Extracted records
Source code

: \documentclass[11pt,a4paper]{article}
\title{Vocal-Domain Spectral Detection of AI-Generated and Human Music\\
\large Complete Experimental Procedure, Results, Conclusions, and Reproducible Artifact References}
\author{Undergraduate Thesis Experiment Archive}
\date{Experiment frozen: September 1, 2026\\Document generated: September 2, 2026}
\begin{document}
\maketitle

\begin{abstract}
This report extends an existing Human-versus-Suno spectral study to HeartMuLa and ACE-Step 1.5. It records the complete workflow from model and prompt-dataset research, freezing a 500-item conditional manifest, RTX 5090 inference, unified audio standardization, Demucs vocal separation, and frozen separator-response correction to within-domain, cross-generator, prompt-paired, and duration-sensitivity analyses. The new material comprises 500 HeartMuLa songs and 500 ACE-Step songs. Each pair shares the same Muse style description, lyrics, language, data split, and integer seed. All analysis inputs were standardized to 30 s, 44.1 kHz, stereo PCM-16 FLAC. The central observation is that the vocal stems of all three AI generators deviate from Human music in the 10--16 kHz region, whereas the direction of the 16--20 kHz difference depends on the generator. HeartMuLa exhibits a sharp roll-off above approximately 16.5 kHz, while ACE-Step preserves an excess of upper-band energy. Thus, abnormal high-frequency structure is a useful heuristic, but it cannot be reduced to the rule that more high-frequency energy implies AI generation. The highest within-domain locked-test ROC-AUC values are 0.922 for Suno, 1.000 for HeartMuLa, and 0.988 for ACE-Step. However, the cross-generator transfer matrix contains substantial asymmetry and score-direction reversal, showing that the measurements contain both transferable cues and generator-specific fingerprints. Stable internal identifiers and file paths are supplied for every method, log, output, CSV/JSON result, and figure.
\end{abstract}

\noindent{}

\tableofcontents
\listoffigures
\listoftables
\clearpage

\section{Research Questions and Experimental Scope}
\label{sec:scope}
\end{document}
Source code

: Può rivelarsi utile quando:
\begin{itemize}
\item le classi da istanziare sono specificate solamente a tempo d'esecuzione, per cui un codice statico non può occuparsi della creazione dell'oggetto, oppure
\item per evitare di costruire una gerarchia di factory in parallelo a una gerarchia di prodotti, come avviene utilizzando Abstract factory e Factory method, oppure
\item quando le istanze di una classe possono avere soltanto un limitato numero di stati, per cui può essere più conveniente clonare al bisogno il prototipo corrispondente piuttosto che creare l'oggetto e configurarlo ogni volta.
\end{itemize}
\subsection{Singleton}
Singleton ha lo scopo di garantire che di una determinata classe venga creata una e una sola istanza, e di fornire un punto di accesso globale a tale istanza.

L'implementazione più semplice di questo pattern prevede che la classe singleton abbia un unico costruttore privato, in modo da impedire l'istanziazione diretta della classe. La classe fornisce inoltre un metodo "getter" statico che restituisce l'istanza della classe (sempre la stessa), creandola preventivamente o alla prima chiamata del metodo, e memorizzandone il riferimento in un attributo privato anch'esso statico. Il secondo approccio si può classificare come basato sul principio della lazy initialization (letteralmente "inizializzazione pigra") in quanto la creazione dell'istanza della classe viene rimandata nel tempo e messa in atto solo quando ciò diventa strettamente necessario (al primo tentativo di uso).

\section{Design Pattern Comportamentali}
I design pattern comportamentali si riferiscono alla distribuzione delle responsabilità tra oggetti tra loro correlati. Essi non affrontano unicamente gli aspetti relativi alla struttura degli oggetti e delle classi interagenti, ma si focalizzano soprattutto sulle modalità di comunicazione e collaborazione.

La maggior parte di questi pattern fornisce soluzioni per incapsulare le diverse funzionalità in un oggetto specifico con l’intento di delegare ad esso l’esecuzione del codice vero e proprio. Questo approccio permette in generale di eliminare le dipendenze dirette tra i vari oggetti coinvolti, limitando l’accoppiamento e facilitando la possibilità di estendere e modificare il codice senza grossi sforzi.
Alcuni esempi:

What you will do
Each line from the start of the listing through the line with "Results, Conclusions, and" is to be restated verbatim, both ends included.

Output for this exercise
Source code

: \documentclass[11pt,a4paper]{article}
\title{Vocal-Domain Spectral Detection of AI-Generated and Human Music\\
\large Complete Experimental Procedure, Results, Conclusions, and Reproducible Artifact References}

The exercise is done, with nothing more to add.